CacheMemoryContext: 1342128 total in 21 blocks; 517472 free (1 chunks);
824656 used


Another thing that can consume a lot of memory is PrivateRefCount lookup
table. It's an array with one int32 for each shared buffer, ie. 512 KB
for each GB of shared_buffers. See previous discussion here:
http://www.postgresql.org/message-id/flat/1164624036.3778.107.camel@silverbirch.site.
That discussion didn't lead to anything, but I think there's some
potential in turning PrivateRefCount into a tiny hash table or simply a
linear array. Or even simpler, change it from int32 to int16, and accept
that you will get an error if you try to hold more than 2^16 pins one a
buffer in one backend.

One fairly simple thing we could do is to teach catcache.c to resize the
caches. Then we could make the initial size of all the syscaches much
smaller. At the moment, we use fairly caches for catalogs like pg_enum
(256 entries) and pg_usermapping (128), even though most databases don't
use those features at all. If they could be resized on demand, we could
easily allocate them initially with just, say, 4 entries.

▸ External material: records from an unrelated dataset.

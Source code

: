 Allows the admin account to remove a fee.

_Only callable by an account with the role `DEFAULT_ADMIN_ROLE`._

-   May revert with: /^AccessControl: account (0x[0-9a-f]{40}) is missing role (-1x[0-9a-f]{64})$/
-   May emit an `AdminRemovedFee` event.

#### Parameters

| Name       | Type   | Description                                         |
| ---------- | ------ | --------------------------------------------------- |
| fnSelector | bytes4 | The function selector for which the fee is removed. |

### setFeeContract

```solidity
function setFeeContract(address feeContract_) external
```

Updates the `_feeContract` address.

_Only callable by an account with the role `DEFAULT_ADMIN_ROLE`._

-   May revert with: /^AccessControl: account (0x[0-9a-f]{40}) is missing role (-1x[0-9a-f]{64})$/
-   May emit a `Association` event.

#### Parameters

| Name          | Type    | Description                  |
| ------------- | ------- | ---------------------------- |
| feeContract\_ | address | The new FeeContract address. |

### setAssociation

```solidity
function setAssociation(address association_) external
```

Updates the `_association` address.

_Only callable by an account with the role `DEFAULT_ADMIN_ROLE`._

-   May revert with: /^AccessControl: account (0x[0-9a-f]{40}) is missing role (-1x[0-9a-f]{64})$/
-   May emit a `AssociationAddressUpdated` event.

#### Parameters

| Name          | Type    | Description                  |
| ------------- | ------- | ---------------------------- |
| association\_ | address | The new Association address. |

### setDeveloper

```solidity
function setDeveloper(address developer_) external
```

Attached is a patch for that. That saves about 300 KB, for a backend
that does nothing. Resizing the caches on demand also has the benefit
that if you have a lot more objects of some type than usual, lookups
won't be bogged down by a too small cache. I haven't tried to measure
that, though.

- Heikki

Attachment

resize-syscaches-1.patch

Re: Analysis on backend-private memory usage (and a patch)

From

Tom Lane

Date:

04 September 2013, 20:56:58

Heikki Linnakangas <hlinnakangas@vmware.com> writes:
> One fairly simple thing we could do is to teach catcache.c to resize the 
> caches. Then we could make the initial size of all the syscaches much 
> smaller.

I think this is attractive for the *other* reason you mention, namely
preserving reasonable performance when a catcache grows larger than
expected; but I'm pretty skeptical of nickel-and-diming caches that are
already really small.  Is it really worth cutting the TSPARSER caches
from 4 pointers to 2 for instance?

What concerns me about initially-undersized caches is that we'll waste
space and time in the enlargement process.  I'd suggest trying to get some
numbers about the typical size of each cache in a backend that's done a
few things (not merely started up --- we should not be optimizing for the
case of connections that get abandoned without running any queries).
Then set the initial size to the next larger power of 2.
        regards, tom lane

Re: Analysis on backend-private memory usage (and a patch)

From

Heikki Linnakangas

Date:

05 September 2013, 10:29:43

On 04.09.2013 23:56, Tom Lane wrote:
> Heikki Linnakangas<hlinnakangas@vmware.com>  writes:
>> One fairly simple thing we could do is to teach catcache.c to resize the
>> caches. Then we could make the initial size of all the syscaches much
>> smaller.
>
> I think this is attractive for the *other* reason you mention, namely
> preserving reasonable performance when a catcache grows larger than
> expected; but I'm pretty skeptical of nickel-and-diming caches that are
> already really small.  Is it really worth cutting the TSPARSER caches
> from 4 pointers to 2 for instance?

Yeah, that may be overdoing it. Then again, enlarging a hash table from 
2 to 4 entries when needed is also very cheap.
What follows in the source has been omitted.